Late Holocene environmental history of Campus Lagoon, Santa Barbara, California
Ryan Owings, Dillon J. Osleger, Angel Roman, & Alexander R. SimmsPublished November 7, 2023, SCEC Contribution #13405
Large earthquakes, drought, and heightened storm activity associated with El NiƱo Southern Oscillation (ENSO) and Pacific Decadal Oscillation (PDO) have the potential to impact daily life and transform the coastal landscape across Southern California from San Diego to the northern Channel Islands. The stratigraphy and seismic architecture of Campus Lagoon, a flooded river valley incised into a marine isotope stage (MIS) 3 marine terrace near Santa Barbara, California, was examined to better understand the nature and frequency of these events. The valley fill provides a record of late Holocene environmental history for the Santa Barbara region including climate change and potential coseismic uplift within the western Santa Barbara Fold Belt (SBFB). Ten sediment cores and high-resolution seismic data collected from UCSB Campus Lagoon between 2013 and 2023 were examined in this study.

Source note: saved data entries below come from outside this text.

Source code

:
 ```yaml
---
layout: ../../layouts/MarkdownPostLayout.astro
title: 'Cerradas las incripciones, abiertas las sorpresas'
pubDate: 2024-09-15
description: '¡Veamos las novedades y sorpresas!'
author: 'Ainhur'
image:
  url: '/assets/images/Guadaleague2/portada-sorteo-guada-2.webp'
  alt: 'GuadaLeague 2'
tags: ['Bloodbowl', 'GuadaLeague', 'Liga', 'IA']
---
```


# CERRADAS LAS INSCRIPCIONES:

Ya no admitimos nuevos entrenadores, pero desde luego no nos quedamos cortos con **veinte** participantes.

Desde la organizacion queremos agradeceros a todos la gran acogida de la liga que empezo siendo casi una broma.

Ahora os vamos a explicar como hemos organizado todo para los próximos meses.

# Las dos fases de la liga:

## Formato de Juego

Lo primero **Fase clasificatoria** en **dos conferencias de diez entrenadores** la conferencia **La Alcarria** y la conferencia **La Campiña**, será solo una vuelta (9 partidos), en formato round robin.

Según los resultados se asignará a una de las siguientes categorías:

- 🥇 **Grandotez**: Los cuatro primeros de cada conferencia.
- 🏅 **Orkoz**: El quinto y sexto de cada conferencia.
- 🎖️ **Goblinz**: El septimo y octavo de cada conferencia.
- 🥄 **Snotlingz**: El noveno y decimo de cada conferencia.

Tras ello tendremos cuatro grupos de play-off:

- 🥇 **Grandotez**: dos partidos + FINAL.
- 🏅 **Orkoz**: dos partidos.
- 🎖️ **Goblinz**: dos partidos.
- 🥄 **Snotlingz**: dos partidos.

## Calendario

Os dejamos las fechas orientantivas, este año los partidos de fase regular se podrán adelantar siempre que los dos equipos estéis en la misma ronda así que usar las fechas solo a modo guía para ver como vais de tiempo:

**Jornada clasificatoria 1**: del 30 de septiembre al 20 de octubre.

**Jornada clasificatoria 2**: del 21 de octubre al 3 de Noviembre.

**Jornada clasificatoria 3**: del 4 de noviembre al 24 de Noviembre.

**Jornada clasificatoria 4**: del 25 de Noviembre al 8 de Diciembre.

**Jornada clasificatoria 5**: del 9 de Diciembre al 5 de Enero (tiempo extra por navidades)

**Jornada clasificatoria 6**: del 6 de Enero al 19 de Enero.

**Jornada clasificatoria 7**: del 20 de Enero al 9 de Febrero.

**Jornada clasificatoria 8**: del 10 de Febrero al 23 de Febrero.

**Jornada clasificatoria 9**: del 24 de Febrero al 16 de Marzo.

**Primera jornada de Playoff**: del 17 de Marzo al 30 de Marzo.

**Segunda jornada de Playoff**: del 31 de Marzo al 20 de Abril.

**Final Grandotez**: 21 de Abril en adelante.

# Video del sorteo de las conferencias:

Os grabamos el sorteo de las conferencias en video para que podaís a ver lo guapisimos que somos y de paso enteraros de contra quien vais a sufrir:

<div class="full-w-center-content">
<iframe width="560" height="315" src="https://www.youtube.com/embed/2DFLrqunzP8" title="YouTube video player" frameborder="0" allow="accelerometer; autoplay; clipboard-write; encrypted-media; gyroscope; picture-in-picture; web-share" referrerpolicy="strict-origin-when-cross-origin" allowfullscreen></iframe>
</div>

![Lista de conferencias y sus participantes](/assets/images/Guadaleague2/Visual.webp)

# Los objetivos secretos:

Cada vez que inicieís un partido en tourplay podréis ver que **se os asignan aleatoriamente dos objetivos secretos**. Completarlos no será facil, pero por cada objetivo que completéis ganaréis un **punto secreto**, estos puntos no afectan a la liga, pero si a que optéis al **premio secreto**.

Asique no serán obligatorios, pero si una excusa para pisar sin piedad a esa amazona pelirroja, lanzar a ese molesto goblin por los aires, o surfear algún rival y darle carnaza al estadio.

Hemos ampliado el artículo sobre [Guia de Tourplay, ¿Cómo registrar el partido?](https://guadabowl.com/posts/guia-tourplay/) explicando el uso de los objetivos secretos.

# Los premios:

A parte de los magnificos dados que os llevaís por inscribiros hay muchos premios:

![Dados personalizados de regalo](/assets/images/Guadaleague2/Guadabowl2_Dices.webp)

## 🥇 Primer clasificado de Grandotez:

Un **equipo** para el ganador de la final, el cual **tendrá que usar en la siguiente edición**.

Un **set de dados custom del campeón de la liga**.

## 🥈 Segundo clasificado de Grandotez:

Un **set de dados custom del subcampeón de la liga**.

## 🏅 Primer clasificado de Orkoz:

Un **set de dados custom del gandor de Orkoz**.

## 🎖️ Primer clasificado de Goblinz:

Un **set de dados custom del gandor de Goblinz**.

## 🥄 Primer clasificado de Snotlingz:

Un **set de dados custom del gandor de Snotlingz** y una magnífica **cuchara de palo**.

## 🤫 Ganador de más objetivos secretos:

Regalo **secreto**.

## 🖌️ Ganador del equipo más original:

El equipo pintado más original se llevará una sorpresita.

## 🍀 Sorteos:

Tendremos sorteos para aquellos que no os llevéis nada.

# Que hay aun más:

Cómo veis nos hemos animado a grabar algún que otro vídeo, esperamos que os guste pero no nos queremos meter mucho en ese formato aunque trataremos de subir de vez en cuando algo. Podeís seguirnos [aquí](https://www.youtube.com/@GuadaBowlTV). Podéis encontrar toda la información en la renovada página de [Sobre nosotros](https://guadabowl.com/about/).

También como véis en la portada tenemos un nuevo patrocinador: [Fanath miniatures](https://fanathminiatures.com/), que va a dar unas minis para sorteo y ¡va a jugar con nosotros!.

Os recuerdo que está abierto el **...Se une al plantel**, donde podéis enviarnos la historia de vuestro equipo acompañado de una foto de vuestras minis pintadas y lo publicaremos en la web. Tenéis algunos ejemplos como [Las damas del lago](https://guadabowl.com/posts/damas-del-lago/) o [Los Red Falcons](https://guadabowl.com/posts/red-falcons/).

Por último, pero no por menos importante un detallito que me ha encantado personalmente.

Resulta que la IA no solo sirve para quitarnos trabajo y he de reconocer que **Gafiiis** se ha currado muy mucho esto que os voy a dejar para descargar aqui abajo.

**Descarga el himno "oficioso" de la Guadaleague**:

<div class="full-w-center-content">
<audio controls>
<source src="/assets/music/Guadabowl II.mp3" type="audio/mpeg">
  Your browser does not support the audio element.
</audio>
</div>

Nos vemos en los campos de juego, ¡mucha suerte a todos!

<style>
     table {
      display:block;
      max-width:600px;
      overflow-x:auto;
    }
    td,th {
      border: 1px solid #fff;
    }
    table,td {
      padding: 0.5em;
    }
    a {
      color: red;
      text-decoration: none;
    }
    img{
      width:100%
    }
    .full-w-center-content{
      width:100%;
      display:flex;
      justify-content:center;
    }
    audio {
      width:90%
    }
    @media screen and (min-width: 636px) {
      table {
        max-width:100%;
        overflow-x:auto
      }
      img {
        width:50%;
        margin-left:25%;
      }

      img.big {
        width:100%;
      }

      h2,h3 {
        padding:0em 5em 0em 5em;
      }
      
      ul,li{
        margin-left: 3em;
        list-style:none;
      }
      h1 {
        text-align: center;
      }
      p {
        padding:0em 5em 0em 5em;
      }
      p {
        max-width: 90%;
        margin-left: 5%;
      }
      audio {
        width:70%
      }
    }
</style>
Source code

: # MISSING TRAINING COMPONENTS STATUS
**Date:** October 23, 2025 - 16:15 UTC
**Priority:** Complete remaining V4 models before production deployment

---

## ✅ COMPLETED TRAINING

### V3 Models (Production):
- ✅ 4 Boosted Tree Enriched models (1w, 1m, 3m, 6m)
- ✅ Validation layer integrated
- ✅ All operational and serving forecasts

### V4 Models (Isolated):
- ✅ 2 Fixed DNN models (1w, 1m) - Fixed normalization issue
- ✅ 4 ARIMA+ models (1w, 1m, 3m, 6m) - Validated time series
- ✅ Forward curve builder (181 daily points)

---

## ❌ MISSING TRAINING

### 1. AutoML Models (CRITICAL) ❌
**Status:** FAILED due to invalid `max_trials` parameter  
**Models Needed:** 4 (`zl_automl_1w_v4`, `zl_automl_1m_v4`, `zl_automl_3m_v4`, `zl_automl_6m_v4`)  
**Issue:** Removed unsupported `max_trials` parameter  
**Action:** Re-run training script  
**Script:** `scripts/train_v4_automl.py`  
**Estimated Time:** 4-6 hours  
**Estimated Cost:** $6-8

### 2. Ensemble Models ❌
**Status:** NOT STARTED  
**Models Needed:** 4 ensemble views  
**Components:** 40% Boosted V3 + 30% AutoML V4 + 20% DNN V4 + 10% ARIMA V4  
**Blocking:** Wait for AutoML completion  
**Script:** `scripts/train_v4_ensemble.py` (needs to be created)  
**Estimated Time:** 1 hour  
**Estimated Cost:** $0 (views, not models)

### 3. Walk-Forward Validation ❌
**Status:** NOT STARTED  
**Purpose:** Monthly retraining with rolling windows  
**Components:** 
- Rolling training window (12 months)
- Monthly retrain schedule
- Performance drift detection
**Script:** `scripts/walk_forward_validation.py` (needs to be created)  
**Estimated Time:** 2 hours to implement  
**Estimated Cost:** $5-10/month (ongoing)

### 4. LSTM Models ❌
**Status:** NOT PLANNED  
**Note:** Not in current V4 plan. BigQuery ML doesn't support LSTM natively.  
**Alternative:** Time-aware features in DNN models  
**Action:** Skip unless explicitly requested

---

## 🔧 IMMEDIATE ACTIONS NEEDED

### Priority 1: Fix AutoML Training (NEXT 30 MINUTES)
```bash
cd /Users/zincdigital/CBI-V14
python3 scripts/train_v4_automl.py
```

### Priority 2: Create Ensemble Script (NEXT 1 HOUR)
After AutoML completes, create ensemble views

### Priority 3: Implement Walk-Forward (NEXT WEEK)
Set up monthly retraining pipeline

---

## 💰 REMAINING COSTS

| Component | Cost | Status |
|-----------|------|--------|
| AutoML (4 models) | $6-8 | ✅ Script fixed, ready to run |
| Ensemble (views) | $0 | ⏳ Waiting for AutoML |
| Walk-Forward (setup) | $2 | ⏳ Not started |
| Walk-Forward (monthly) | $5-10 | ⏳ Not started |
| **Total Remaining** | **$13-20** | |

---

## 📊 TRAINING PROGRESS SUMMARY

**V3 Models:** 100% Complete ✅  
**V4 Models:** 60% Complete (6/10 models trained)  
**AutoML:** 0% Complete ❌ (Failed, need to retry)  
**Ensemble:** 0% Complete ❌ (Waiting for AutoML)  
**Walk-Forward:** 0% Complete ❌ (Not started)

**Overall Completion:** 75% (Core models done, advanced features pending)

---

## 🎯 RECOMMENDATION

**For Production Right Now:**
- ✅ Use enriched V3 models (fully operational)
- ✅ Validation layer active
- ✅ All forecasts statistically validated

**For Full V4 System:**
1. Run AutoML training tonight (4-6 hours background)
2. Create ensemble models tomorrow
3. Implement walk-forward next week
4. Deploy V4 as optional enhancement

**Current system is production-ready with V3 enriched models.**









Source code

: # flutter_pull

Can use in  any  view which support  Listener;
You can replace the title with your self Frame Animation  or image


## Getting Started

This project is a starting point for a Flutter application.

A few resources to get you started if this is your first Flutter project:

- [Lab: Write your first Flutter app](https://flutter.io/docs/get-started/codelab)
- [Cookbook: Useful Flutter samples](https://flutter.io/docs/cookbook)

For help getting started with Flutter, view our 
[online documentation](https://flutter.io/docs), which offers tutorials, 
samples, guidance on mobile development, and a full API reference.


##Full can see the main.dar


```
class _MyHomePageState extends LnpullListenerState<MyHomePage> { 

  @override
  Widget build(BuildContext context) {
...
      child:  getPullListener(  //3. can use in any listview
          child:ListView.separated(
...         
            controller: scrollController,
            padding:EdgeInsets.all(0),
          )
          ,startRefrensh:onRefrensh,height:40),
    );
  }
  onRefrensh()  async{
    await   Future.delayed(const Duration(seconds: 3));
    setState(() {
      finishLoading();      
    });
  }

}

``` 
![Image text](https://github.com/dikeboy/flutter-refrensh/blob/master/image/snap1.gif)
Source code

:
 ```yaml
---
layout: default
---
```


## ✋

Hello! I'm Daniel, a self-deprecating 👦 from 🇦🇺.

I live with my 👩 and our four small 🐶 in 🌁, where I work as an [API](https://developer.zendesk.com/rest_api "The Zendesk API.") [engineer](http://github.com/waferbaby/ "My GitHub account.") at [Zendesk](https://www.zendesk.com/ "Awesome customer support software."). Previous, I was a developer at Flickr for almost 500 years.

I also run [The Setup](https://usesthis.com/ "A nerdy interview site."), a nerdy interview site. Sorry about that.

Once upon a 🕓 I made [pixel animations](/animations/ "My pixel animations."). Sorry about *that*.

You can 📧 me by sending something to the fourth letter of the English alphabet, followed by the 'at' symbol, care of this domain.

The oldest sediments sampled were coarse-grained sands dating to 5-4 ka, a period of heightened ENSO. Clayey silts with and without evaporites overlie the sands and were deposited during periods of Holocene aridity between 3.2-0.6 ka. This period of aridity is found in regional records across the area including sea-surface temperature records from the Santa Barbara Basin and by changing behavioral patterns of peoples and isotopic signatures of mollusks on the northern Channel Islands. Upper beds of coarse-grained sands suggest a return to stormy conditions and heightened ENSO around 0.6 ka. In addition, seismic surveys collected from Campus Lagoon show two downward shifts in onlap, occurring within the last 4 ka. In the absence of eustatic changes in RSL over this period, they may have been triggered by large magnitude earthquakes that uplifted the lagoon out of an intertidal zone and into an upper intertidal / lower supratidal mudflat.
Citation
Owings, R., Osleger, D. J., Roman, A., & Simms, A. R. (2023, 11). Late Holocene environmental history of Campus Lagoon, Santa Barbara, California. Poster Presentation at 10th Annual California Islands Symposium.